Perhaps the logic you described would work for discriminating among the various profiles; I'm nowhere near familiar enough with Groovy to have an opinion about that. But is it reasonable to provide a public API which an application or a container could invoke to close down Groovy in an orderly manner which would include running down this thread?

Well, was never needed before... so there is not yet such an API... also it should be possible to use Groovy as library and normally you don't clean up behind a library. So at last there should be something that solves the problem automatically.

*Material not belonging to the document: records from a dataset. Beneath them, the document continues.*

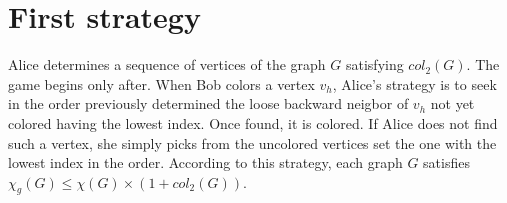 \section{First strategy}

Alice determines a sequence of vertices of the graph $G$ satisfying $col_{2}(G)$. The game begins only after.
When Bob colors a vertex $v_{h}$,
Alice's strategy is to seek in the order previously determined the loose backward neigbor of $v_{h}$ not yet
colored having the lowest index. Once found, it is colored. If Alice does not find such a vertex, she simply picks from the uncolored vertices set the one with the lowest index in the order.
According to this strategy, each graph $G$ satisfies $\chi_{g}(G) \leq \chi(G) \times (1 + col_{2}(G))$.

Granted, the developer of a web app deployed to an app server would need to have a ServletContextListener which detects when the web app is stopping and could then invoke the Groovy close-down method. That does not seem to be too much of a burden, considering the complexity of having Groovy deciding itself which profile is in effect. Just a thought.

not a big burden, but not a clean solution too. Maybe we will do both. I only suggested something, let us see what the other developers think.